Bug 1302914 - Use GetThreadContext after calling SuspendThread to ensure threads are really suspended. r=froydnj
authorJan de Mooij <jdemooij@mozilla.com>
Thu, 29 Sep 2016 20:05:36 +0200
changeset 315868 02428eab5922de5d7ef07cf7ac4f2035bda417d5
parent 315867 2b788911d3e2e946a8f17a79f6cfe28821ffa933
child 315869 cce196d1d7b48958abcb1b23bc3afce6f223f074
push id20634
push usercbook@mozilla.com
push dateFri, 30 Sep 2016 10:10:13 +0000
treeherderfx-team@afe79b010d13 [default view] [failures only]
perfherder[talos] [build metrics] [platform microbench] (compared to previous push)
reviewersfroydnj
bugs1302914
milestone52.0a1
Bug 1302914 - Use GetThreadContext after calling SuspendThread to ensure threads are really suspended. r=froydnj
tools/profiler/core/platform-win32.cc
xpcom/threads/HangMonitor.cpp
xpcom/threads/ThreadStackHelper.cpp
--- a/tools/profiler/core/platform-win32.cc
+++ b/tools/profiler/core/platform-win32.cc
@@ -188,16 +188,32 @@ class SamplerThread : public Thread {
 
     // Unique Set Size is not supported on Windows.
     sample->ussMemory = 0;
 
     static const DWORD kSuspendFailed = static_cast<DWORD>(-1);
     if (SuspendThread(profiled_thread) == kSuspendFailed)
       return;
 
+    // SuspendThread is asynchronous, so the thread may still be running.

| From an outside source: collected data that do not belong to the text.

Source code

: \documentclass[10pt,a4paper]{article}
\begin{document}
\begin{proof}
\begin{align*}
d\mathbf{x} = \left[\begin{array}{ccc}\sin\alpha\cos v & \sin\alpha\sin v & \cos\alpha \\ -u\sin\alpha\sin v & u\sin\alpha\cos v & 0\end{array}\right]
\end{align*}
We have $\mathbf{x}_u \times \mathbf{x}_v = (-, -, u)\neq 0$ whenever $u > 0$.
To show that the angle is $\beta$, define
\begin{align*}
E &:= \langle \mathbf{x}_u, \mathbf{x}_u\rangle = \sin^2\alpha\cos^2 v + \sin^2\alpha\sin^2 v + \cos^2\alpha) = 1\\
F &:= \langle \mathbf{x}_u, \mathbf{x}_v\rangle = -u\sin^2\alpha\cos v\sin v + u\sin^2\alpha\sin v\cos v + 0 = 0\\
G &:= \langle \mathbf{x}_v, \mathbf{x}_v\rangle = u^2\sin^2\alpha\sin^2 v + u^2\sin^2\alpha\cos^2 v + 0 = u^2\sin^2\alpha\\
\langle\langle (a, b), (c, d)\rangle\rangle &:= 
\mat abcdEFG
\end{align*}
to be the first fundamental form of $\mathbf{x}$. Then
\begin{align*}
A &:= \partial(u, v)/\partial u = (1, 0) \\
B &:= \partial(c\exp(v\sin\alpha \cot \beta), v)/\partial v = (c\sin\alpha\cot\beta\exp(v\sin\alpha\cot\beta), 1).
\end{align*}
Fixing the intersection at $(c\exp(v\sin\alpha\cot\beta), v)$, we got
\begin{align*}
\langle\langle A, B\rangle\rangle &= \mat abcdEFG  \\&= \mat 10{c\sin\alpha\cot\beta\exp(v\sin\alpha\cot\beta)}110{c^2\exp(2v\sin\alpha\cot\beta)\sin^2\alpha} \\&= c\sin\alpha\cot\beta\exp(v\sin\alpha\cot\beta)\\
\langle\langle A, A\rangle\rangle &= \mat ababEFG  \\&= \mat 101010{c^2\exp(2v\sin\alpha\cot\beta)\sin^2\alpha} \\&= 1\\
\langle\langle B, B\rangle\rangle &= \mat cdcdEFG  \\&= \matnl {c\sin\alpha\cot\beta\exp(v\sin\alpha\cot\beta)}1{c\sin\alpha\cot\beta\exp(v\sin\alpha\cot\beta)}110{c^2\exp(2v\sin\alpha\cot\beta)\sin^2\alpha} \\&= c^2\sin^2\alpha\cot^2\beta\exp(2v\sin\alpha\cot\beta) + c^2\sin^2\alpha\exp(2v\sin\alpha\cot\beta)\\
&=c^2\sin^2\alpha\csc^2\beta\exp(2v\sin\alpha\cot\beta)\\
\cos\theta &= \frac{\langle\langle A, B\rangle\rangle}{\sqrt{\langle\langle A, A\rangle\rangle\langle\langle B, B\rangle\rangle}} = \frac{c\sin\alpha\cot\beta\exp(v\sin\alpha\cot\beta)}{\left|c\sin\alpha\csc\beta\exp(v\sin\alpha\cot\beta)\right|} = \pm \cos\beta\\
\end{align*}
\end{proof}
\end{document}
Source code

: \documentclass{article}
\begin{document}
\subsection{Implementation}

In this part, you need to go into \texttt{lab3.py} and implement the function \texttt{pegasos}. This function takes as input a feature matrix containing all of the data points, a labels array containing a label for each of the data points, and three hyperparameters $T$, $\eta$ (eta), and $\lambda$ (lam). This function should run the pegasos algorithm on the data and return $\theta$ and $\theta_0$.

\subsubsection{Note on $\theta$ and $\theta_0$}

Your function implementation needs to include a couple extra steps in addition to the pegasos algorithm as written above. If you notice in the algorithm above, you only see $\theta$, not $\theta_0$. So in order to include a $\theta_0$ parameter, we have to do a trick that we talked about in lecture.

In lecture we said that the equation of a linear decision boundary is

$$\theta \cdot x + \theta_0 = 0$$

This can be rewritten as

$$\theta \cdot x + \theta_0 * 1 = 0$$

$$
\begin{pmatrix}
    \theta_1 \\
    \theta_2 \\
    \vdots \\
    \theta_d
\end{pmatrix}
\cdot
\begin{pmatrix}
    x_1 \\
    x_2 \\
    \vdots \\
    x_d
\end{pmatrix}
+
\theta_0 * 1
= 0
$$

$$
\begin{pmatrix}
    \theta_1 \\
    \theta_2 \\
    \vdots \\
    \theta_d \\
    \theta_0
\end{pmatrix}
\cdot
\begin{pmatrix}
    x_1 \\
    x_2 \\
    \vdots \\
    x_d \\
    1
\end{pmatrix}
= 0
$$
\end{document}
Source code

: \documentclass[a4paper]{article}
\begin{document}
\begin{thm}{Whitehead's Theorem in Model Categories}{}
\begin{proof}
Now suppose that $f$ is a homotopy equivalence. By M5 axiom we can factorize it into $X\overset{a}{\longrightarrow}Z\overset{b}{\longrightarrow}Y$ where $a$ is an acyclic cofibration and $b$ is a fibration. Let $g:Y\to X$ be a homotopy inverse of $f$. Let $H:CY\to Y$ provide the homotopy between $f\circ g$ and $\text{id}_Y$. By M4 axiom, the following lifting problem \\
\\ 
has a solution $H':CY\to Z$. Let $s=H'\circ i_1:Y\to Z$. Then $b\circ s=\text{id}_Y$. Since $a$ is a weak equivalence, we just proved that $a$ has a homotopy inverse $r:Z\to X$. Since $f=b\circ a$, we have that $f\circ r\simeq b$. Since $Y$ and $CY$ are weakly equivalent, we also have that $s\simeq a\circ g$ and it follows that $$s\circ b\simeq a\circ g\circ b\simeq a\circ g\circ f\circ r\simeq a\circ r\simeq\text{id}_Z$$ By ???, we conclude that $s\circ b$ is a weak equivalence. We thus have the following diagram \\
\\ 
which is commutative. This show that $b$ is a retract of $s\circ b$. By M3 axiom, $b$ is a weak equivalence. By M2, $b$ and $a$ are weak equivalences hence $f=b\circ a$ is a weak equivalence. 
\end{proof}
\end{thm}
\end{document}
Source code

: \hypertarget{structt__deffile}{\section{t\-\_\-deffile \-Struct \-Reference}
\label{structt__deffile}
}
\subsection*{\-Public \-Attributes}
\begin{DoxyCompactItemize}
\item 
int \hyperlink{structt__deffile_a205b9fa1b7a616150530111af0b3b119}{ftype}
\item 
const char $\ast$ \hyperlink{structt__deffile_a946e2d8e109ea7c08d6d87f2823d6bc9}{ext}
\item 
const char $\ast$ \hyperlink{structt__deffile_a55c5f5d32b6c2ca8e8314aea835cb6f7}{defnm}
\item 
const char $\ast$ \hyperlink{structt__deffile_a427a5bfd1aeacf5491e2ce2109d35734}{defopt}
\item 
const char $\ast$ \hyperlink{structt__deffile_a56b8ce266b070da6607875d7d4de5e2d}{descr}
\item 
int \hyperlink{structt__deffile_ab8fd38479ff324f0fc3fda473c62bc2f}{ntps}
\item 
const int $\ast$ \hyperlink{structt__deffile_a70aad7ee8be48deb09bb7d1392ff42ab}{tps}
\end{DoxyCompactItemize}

+    // Call GetThreadContext first to ensure the thread is really suspended.
+    // See https://blogs.msdn.microsoft.com/oldnewthing/20150205-00/?p=44743.
+
+    // Using only CONTEXT_CONTROL is faster but on 64-bit it causes crashes in
+    // RtlVirtualUnwind (see bug 1120126) so we set all the flags.
+#if V8_HOST_ARCH_X64
+    context.ContextFlags = CONTEXT_FULL;
+#else
+    context.ContextFlags = CONTEXT_CONTROL;
+#endif
+    if (!GetThreadContext(profiled_thread, &context)) {
+      ResumeThread(profiled_thread);
+      return;
+    }
+
 #ifdef MOZ_STACKWALKING
     // Threads that may invoke JS require extra attention. Since, on windows,
     // the jits also need to modify the same dynamic function table that we need
     // to get a stack trace, we have to be wary of that to avoid deadlock.
     //
     // When embedded in Gecko, for threads that aren't the main thread,
     // CanInvokeJS consults an unlocked value in the nsIThread, so we must
     // consult this after suspending the profiled thread to avoid racing
@@ -213,36 +229,29 @@ class SamplerThread : public Thread {
       // If the profiled thread had held those resources, the trylock would have
       // failed. Anyone else who grabs those resources will continue to make
       // progress, since those threads are not suspended. Because of this,
       // we cannot deadlock with them, and should let them run as they please.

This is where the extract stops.